Naomi X Y Ling  # 1 Adrian Kaczmarek  # 2 Ashfaqul Hoque  # 1 Elizabeth Davie  # 3 Kevin R W Ngoei  # 4 Kaitlin R Morrison 2 William J Smiles 1 Gabriella M Forte 3 Tingting Wang 2 Shervi Lie 2 Toby A Dite 1 5 Christopher G Langendorf 4 John W Scott 4 6 7 Jonathan S Oakhill 8 9 Janni Petersen 10 11 12
Affiliations

Affiliations

  • 1 Metabolic Signalling Laboratory, St Vincent's Institute of Medical Research, School of Medicine, University of Melbourne, Melbourne, Victoria, Australia.
  • 2 Flinders Centre for Innovation in Cancer, College of Medicine and Public Health, Flinders University, Adelaide, South Australia, Australia.
  • 3 Faculty of Life Sciences, University of Manchester, Manchester, UK.
  • 4 Protein Chemistry and Metabolism Unit, St Vincent's Institute of Medical Research, School of Medicine, University of Melbourne, Melbourne, Victoria, Australia.
  • 5 MRC Protein Phosphorylation and Ubiquitylation Unit, James Black Centre, University of Dundee, Dundee, UK.
  • 6 Mary MacKillop Institute for Health Research, Australian Catholic University, Melbourne, Victoria, Australia.
  • 7 Florey Institute of Neuroscience and Mental Health, Parkville, Victoria, Australia.
  • 8 Metabolic Signalling Laboratory, St Vincent's Institute of Medical Research, School of Medicine, University of Melbourne, Melbourne, Victoria, Australia. joakhill@svi.edu.au.
  • 9 Mary MacKillop Institute for Health Research, Australian Catholic University, Melbourne, Victoria, Australia. joakhill@svi.edu.au.
  • 10 Flinders Centre for Innovation in Cancer, College of Medicine and Public Health, Flinders University, Adelaide, South Australia, Australia. janni.petersen@flinders.edu.au.
  • 11 Faculty of Life Sciences, University of Manchester, Manchester, UK. janni.petersen@flinders.edu.au.
  • 12 Nutrition and Metabolism, South Australia Health and Medical Research Institute, Adelaide, South Australia, Australia. janni.petersen@flinders.edu.au.
  • # Contributed equally.
Abstract

Central to cellular metabolism and cell proliferation are highly conserved signalling pathways controlled by mammalian target of rapamycin (mTOR) and AMP-activated protein kinase (AMPK)1,2, dysregulation of which are implicated in pathogenesis of major human diseases such as Cancer and type 2 diabetes. AMPK pathways leading to reduced cell proliferation are well established and, in part, act through inhibition of TOR complex-1 (TORC1) activity.

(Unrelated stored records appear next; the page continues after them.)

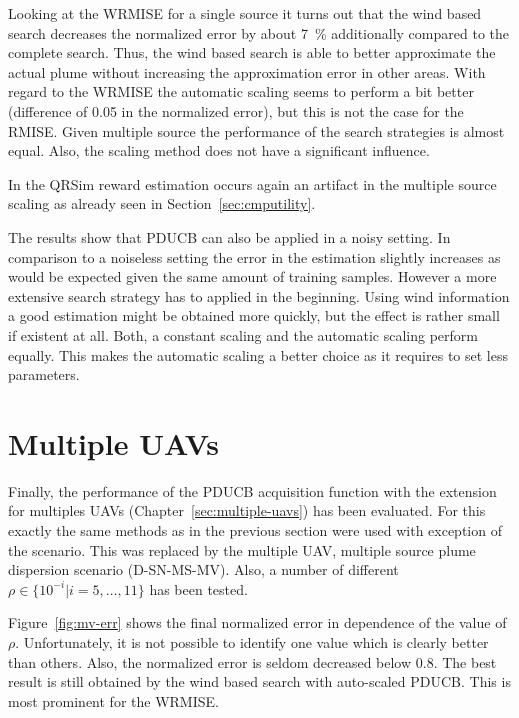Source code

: Looking at the WRMISE for a single source it turns out that the wind based 
search decreases the normalized error by about \SI{7}{\percent} additionally 
compared to the complete search. Thus, the wind based search is able to better 
approximate the actual plume without increasing the approximation error in other 
areas. With regard to the WRMISE the automatic scaling seems to perform a bit 
better (difference of \num{0.05} in the normalized error), but this is not the 
case for the RMISE\@. Given multiple source the performance of the search 
strategies is almost equal.  Also, the scaling method does not have 
a significant influence.

In the QRSim reward estimation occurs again an artifact in the multiple source 
scaling as already seen in Section~\ref{sec:cmputility}.

The results show that PDUCB can also be applied in a noisy setting. In 
comparison to a noiseless setting the error in the estimation slightly increases 
as would be expected given the same amount of training samples. However a more 
extensive search strategy has to applied in the beginning. Using wind 
information a good estimation might be obtained more quickly, but the effect is 
rather small if existent at all. Both, a constant scaling and the automatic 
scaling perform equally. This makes the automatic scaling a better choice as it 
requires to set less parameters.

\section{Multiple UAVs}
Finally, the performance of the PDUCB acquisition function with the extension 
for multiples UAVs (Chapter~\ref{sec:multiple-uavs}) has been evaluated. For 
this exactly the same methods as in the previous section were used with 
exception of the scenario. This was replaced by the multiple UAV, multiple 
source plume dispersion scenario (D-SN-MS-MV). Also, a number of different $\rho 
\in \{10^{-i} | i = 5, \dots, 11\}$ has been tested.

Figure~\ref{fig:mv-err} shows the final normalized error in dependence of the 
value of $\rho$. Unfortunately, it is not possible to identify one value which 
is clearly better than others. Also, the normalized error is seldom decreased 
below \num{0.8}. The best result is still obtained by the wind based search with 
auto-scaled PDUCB\@. This is most prominent for the WRMISE\@.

Here we demonstrate reciprocal regulation, specifically that TORC1 directly down-regulates AMPK signalling by phosphorylating the evolutionarily conserved residue Ser367 in the fission yeast AMPK catalytic subunit Ssp2, and AMPK α1Ser347/α2Ser345 in the mammalian homologs, which is associated with reduced phosphorylation of activation loop Thr172. Genetic or pharmacological inhibition of TORC1 signalling led to AMPK activation in the absence of increased AMP:ATP ratios; under nutrient stress conditions this was associated with growth limitation in both yeast and human cell cultures. Our findings reveal fundamental, bi-directional regulation between two major metabolic signalling networks and uncover new opportunity for Cancer treatment strategies aimed at suppressing cell proliferation in the nutrient-poor tumor microenvironment.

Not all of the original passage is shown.